- The Washington Times - Thursday, September 4, 2014

Gay marriage laws in Wisconsin and Indiana were struck down Thursday by a federal appellate court, adding another victory to gay plaintiffs and moving the issue closer to the Supreme Court.

The unanimous Thursday ruling by the 7th U.S. Circuit Court of Appeals stood in stark contrast to the one issued a day before by a federal judge in Louisiana. Whereas the Louisiana court accepted that state’s defenses of its law defining marriage as the union of a man and a woman, the appellate court rejected — sharply at times — the arguments of Wisconsin and Indiana officials for their laws.

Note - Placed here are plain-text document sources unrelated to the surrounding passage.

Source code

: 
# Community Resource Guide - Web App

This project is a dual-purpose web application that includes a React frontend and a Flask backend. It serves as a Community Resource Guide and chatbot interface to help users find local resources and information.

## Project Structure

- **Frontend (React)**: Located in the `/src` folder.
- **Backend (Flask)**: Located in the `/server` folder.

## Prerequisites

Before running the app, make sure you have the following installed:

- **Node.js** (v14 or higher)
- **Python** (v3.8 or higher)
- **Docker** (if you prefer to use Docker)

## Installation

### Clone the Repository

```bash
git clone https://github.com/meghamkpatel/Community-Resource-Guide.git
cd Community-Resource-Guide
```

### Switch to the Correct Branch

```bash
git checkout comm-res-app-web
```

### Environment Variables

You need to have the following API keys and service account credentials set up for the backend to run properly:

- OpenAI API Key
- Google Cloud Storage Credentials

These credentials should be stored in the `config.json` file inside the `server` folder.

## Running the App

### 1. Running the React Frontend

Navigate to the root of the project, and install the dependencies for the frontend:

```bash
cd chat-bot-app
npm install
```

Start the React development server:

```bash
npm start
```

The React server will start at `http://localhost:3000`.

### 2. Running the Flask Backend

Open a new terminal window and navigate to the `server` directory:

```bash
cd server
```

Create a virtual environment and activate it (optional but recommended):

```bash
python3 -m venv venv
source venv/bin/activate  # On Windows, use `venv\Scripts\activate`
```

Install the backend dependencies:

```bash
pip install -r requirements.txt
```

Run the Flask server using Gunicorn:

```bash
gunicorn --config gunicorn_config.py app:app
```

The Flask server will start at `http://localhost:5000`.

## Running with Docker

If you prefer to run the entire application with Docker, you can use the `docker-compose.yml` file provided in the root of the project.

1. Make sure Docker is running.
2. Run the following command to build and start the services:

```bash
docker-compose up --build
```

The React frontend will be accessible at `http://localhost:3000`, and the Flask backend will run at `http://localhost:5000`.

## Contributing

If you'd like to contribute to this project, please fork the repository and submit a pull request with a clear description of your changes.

“The discrimination against same-sex couples is irrational, and therefore unconstitutional, even if the discrimination is not subjected to heightened scrutiny,” wrote Judge Richard Posner in an opinion joined by Judge Ann Claire Williams and Judge David F. Hamilton.

“As we have been at pains to explain,” they said, “the grounds advanced by Indiana and Wisconsin for their discriminatory policies are not only conjectural, they are totally implausible.”

Gay marriages are not expected to be conducted immediately in either state, however.

Wisconsin Attorney General J.B. Van Hollen issued a statement reminding clerks that a stay issued earlier by a federal judge “remains in effect,” and Wisconsin’s law “limiting marriage to between one man and one woman as well as all other related state laws are in full force and effect until this case is finally resolved by the United States Supreme Court.”

“The status quo has not changed with today’s ruling,” Mr. Van Hollen said, adding that the state will file its appeal petition with the Supreme Court in a timely manner.

“It seems clear that a final resolution of the constitutional issues involving states’ authority over their marriage licenses will need a decision from our nation’s highest court,” said Indiana Attorney General Greg Zoeller.

“Since the Supreme Court has already issued stay orders in two Circuit decisions, it seems appropriate that today’s decision also be stayed. Hopefully, for the interests of everyone on both sides of these cases, the Supreme Court will make a ruling sooner rather than later,” he said.

Gay marriage supporters said the ruling in Baskin v. Bogan in Indiana and Wolf v. Walker in Wisconsin should persuade the Supreme Court to legalize gay marriage nationwide.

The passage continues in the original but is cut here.